WHAT TO DO >>
Go line by line through the entries below and copy those containing the string "Ellypse".

THE INPUT >>

/---

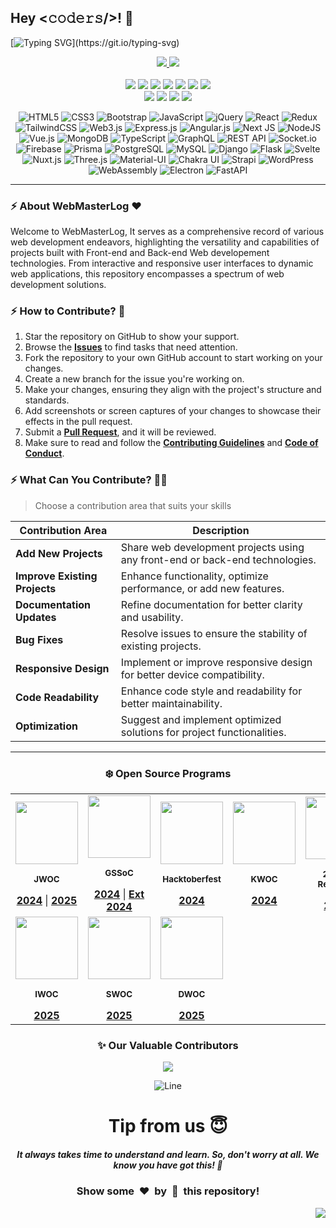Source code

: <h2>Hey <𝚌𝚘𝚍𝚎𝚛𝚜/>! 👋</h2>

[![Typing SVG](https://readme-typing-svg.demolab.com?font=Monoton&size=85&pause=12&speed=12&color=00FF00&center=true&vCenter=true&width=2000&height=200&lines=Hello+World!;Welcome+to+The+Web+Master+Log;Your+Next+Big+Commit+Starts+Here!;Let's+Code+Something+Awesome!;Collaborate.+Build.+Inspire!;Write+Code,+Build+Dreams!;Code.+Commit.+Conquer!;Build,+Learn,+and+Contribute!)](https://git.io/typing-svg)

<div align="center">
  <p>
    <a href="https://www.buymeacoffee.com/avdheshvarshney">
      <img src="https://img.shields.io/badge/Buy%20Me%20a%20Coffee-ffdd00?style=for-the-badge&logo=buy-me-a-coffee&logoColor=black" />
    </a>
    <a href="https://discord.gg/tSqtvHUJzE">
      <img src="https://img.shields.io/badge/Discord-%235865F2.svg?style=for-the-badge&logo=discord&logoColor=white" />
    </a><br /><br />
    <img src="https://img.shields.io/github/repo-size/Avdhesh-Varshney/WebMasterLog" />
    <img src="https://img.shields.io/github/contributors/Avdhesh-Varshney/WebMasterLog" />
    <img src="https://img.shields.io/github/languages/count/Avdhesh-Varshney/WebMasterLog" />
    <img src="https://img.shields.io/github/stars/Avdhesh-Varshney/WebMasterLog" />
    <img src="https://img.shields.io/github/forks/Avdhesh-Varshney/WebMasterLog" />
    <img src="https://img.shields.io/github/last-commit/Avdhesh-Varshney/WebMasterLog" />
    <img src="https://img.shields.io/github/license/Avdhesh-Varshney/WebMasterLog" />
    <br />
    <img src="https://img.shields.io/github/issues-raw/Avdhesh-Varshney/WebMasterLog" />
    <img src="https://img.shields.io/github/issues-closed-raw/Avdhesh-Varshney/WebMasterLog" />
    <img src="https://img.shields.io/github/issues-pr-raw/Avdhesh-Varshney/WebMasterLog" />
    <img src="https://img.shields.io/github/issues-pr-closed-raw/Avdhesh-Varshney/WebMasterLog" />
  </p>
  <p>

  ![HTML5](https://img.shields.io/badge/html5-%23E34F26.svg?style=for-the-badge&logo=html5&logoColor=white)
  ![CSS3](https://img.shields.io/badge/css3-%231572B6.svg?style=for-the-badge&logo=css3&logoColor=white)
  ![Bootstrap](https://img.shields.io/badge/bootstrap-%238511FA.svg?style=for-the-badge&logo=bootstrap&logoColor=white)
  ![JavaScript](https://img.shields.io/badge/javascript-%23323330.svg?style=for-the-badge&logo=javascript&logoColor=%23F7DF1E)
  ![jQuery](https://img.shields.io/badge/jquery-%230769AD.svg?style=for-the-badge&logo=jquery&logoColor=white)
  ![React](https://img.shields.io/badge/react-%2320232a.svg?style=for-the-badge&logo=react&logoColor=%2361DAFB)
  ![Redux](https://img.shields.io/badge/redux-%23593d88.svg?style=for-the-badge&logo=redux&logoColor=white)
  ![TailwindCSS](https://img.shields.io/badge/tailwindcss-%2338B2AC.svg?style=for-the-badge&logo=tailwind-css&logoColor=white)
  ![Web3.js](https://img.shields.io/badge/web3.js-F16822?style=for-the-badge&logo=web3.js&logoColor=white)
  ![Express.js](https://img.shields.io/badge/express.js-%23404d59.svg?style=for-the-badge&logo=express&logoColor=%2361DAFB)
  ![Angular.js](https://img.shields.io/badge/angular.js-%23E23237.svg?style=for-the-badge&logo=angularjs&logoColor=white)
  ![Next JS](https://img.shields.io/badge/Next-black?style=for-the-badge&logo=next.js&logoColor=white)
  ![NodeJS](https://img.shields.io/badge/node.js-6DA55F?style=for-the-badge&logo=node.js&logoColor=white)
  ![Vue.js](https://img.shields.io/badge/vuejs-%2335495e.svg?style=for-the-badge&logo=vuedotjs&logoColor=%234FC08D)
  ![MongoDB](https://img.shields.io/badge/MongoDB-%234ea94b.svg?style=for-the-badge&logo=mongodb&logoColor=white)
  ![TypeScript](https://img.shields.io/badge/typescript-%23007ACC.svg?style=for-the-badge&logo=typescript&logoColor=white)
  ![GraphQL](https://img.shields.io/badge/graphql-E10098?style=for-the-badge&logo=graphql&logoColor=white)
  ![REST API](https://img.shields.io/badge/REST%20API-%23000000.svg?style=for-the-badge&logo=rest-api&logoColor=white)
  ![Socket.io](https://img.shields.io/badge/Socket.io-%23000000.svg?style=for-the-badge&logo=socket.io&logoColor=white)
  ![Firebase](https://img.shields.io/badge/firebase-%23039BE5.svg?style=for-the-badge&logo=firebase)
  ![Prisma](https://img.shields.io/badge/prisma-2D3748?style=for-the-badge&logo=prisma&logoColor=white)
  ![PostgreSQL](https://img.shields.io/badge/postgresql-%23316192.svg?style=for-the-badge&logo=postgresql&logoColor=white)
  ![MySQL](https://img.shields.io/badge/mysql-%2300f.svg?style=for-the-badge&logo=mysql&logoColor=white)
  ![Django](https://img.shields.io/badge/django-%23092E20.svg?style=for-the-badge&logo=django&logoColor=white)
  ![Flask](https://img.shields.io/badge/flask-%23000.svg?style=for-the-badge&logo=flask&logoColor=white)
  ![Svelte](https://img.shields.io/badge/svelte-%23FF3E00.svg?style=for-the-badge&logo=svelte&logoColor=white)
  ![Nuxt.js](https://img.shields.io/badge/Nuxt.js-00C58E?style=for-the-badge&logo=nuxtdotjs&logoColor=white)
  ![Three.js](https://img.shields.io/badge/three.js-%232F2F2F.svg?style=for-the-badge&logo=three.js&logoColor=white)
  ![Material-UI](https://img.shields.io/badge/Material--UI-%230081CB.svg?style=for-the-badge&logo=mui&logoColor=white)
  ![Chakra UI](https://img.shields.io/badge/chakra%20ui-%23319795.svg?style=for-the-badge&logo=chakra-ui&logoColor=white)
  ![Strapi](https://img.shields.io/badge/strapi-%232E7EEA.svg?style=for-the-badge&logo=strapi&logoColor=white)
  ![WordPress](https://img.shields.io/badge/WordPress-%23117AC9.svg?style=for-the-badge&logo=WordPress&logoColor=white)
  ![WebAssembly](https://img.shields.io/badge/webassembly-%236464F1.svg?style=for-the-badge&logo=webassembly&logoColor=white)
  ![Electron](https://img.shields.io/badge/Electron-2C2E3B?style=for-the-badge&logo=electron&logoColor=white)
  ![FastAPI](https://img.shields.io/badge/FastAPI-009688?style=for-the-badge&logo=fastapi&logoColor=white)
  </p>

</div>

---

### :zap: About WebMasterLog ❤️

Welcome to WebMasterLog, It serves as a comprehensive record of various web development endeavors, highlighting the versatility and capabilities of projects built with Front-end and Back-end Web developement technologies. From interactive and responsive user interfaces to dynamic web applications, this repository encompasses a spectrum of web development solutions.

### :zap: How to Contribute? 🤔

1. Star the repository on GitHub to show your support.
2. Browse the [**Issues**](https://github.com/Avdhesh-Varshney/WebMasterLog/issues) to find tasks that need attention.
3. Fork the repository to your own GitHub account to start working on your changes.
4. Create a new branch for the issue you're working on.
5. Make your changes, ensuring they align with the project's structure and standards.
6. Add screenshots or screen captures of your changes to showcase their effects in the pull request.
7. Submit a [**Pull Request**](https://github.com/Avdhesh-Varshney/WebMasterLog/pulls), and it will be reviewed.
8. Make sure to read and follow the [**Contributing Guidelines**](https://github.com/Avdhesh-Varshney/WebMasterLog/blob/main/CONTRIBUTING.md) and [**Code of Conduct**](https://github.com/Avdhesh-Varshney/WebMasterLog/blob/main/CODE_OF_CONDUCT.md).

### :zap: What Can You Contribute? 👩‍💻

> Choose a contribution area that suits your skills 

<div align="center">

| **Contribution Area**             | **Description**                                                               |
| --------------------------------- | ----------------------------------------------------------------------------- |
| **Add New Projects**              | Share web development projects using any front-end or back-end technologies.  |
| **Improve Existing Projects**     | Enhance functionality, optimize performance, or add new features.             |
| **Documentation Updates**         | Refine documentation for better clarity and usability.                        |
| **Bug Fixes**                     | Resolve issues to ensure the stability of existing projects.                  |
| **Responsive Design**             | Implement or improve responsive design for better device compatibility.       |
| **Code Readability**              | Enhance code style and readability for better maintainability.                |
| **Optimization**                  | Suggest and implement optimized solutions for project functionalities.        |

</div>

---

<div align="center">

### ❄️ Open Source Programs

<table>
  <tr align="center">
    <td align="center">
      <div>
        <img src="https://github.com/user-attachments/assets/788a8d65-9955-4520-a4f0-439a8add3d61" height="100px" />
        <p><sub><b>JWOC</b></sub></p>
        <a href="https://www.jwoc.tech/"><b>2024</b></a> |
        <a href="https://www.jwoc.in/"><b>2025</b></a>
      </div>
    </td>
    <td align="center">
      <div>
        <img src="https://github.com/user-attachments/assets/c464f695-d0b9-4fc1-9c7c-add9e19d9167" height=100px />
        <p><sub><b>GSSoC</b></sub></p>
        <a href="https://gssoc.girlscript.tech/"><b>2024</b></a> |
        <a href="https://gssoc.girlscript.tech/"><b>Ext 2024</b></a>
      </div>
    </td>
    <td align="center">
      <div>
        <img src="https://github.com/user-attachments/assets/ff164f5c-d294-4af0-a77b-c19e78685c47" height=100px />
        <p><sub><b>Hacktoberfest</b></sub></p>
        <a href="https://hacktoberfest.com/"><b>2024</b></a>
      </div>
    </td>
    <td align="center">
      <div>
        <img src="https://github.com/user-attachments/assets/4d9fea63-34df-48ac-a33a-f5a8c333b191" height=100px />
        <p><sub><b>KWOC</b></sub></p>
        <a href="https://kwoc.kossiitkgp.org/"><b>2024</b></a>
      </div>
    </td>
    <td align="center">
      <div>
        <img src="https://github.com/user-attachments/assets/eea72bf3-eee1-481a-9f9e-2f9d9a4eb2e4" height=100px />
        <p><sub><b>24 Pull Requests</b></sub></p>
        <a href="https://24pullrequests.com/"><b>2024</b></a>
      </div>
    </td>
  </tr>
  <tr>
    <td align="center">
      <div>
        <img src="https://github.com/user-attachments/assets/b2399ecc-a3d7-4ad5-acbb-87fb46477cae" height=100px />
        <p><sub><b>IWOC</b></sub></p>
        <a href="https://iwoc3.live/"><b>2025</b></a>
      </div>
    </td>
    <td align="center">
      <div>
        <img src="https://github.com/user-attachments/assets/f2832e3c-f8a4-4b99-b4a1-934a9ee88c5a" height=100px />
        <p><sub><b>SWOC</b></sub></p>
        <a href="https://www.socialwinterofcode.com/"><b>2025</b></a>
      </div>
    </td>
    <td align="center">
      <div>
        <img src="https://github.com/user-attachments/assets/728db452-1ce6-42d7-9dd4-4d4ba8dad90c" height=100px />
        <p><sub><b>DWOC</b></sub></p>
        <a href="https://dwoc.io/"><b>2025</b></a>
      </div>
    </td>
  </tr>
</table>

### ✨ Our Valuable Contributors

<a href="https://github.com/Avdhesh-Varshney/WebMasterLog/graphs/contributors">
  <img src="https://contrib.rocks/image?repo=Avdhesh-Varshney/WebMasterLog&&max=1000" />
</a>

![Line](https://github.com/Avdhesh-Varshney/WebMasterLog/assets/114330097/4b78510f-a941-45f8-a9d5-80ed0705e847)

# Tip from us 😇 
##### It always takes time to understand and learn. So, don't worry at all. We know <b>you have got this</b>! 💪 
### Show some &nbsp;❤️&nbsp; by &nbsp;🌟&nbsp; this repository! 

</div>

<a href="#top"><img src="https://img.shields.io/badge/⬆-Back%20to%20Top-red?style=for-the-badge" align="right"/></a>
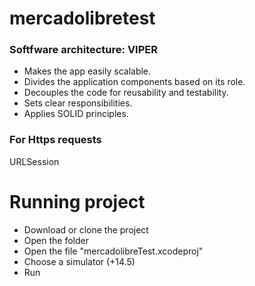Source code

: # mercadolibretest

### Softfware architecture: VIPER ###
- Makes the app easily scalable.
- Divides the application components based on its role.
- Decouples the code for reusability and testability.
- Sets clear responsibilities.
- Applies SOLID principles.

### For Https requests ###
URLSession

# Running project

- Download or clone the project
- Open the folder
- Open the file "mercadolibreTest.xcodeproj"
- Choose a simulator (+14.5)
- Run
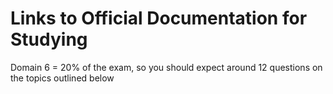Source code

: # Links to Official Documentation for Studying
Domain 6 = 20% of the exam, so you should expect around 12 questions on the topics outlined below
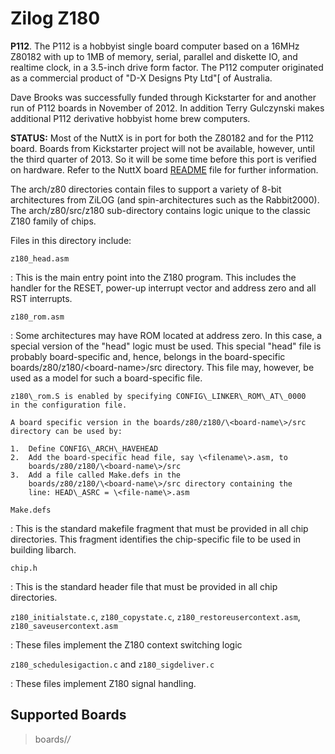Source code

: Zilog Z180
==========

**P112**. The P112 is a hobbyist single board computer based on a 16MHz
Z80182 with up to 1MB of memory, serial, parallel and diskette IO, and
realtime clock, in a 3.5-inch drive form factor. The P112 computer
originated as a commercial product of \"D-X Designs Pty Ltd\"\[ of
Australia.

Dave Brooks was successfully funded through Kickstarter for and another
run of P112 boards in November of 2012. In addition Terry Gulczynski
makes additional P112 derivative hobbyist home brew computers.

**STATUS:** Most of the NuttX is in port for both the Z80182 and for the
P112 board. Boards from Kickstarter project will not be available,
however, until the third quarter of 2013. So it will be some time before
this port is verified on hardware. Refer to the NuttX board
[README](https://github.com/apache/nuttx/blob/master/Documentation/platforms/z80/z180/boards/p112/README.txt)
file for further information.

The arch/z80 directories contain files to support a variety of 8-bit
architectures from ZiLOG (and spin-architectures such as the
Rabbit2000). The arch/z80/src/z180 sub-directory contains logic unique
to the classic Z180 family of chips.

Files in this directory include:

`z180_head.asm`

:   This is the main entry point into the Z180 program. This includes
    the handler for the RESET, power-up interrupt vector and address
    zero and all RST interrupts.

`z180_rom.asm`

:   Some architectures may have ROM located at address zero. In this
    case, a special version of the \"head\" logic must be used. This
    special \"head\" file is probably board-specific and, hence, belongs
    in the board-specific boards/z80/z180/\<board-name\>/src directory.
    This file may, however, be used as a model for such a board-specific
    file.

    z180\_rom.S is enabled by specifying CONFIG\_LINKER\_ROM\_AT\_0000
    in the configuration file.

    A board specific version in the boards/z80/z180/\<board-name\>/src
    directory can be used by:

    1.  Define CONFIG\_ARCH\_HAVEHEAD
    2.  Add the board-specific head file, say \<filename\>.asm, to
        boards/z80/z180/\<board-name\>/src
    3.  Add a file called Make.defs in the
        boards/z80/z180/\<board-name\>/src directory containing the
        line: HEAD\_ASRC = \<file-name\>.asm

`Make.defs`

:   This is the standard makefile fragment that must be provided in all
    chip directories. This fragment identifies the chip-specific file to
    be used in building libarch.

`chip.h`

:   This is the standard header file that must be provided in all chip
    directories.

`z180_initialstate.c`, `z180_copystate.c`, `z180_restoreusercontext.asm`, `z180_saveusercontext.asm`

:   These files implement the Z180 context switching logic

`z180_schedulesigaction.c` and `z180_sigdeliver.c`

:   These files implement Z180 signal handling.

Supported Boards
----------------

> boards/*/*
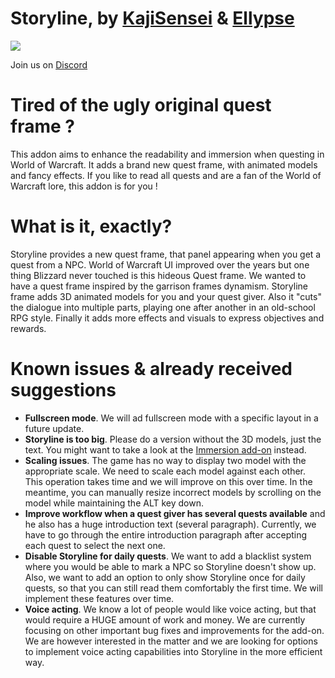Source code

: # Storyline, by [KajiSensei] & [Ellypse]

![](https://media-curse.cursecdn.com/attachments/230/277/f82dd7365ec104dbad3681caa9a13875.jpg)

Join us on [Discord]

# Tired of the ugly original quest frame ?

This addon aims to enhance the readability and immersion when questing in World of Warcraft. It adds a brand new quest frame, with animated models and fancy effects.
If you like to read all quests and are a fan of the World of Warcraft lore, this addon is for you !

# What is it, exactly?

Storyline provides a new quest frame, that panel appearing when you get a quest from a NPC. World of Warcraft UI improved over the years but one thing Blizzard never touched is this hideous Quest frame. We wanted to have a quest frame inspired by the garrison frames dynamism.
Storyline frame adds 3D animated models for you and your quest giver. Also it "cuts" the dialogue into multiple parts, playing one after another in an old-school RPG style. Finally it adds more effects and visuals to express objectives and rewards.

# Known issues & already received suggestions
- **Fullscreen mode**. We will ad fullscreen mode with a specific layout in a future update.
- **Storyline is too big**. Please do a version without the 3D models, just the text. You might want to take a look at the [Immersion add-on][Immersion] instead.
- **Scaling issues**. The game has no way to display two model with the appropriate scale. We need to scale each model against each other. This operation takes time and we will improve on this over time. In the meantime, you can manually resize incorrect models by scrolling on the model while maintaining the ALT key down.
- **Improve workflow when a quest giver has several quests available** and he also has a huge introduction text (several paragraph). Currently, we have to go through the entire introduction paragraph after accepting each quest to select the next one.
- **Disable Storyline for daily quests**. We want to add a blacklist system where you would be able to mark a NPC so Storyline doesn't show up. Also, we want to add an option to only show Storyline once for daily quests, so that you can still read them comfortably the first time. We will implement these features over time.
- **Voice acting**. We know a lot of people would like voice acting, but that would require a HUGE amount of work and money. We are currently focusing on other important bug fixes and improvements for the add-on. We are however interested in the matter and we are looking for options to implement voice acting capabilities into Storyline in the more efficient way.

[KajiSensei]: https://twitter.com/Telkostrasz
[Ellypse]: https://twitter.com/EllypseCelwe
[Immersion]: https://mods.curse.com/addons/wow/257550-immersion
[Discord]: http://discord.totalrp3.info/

\---

SOLUTION FOR THIS TASK >>
: # Storyline, by [KajiSensei] & [Ellypse]
[Ellypse]: https://twitter.com/EllypseCelwe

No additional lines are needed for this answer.